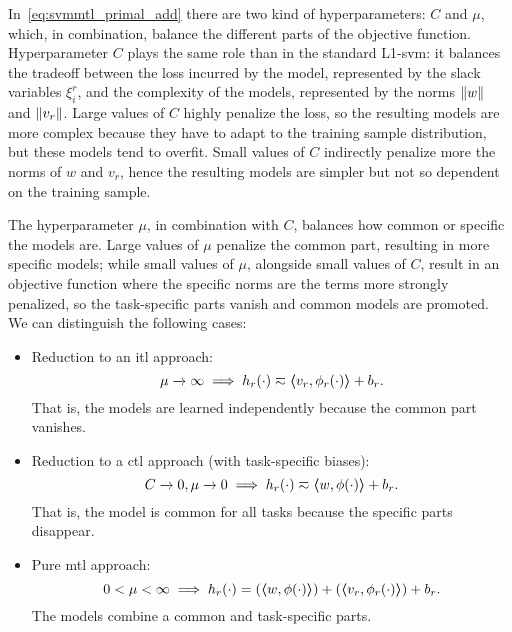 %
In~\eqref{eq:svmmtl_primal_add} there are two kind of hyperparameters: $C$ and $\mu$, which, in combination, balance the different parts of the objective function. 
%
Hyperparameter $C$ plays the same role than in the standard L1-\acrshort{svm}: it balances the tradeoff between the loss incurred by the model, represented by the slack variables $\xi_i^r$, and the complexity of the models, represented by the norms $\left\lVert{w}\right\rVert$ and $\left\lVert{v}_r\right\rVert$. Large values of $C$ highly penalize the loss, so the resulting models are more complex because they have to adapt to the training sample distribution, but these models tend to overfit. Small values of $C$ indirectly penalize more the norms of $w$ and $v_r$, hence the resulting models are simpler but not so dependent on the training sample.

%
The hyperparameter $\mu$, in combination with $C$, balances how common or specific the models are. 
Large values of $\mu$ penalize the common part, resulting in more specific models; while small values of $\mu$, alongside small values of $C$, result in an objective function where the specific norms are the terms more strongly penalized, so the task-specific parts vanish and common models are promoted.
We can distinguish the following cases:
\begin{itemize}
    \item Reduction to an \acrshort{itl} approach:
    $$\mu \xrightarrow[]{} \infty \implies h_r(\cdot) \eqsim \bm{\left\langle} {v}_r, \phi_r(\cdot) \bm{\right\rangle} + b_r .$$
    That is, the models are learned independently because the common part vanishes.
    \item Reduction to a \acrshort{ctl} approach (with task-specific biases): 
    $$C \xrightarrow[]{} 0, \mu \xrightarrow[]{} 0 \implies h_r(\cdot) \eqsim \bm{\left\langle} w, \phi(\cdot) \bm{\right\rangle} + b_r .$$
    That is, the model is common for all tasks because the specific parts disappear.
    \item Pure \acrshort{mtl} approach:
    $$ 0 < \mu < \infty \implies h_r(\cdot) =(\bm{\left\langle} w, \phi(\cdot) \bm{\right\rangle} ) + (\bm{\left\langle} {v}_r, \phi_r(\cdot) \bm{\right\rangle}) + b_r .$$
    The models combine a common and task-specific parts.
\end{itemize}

■ PROBLEM DETAILS
From the first line above down to the line with "< \infty \implies", reproduce every line and no others, omitting pictures.

■ RESULT OF THIS TASK
 %
In~\eqref{eq:svmmtl_primal_add} there are two kind of hyperparameters: $C$ and $\mu$, which, in combination, balance the different parts of the objective function. 
%
Hyperparameter $C$ plays the same role than in the standard L1-\acrshort{svm}: it balances the tradeoff between the loss incurred by the model, represented by the slack variables $\xi_i^r$, and the complexity of the models, represented by the norms $\left\lVert{w}\right\rVert$ and $\left\lVert{v}_r\right\rVert$. Large values of $C$ highly penalize the loss, so the resulting models are more complex because they have to adapt to the training sample distribution, but these models tend to overfit. Small values of $C$ indirectly penalize more the norms of $w$ and $v_r$, hence the resulting models are simpler but not so dependent on the training sample.

%
The hyperparameter $\mu$, in combination with $C$, balances how common or specific the models are. 
Large values of $\mu$ penalize the common part, resulting in more specific models; while small values of $\mu$, alongside small values of $C$, result in an objective function where the specific norms are the terms more strongly penalized, so the task-specific parts vanish and common models are promoted.
We can distinguish the following cases:
\begin{itemize}
    \item Reduction to an \acrshort{itl} approach:
    $$\mu \xrightarrow[]{} \infty \implies h_r(\cdot) \eqsim \bm{\left\langle} {v}_r, \phi_r(\cdot) \bm{\right\rangle} + b_r .$$
    That is, the models are learned independently because the common part vanishes.
    \item Reduction to a \acrshort{ctl} approach (with task-specific biases): 
    $$C \xrightarrow[]{} 0, \mu \xrightarrow[]{} 0 \implies h_r(\cdot) \eqsim \bm{\left\langle} w, \phi(\cdot) \bm{\right\rangle} + b_r .$$
    That is, the model is common for all tasks because the specific parts disappear.
    \item Pure \acrshort{mtl} approach:
    $$ 0 < \mu < \infty \implies h_r(\cdot) =(\bm{\left\langle} w, \phi(\cdot) \bm{\right\rangle} ) + (\bm{\left\langle} {v}_r, \phi_r(\cdot) \bm{\right\rangle}) + b_r .$$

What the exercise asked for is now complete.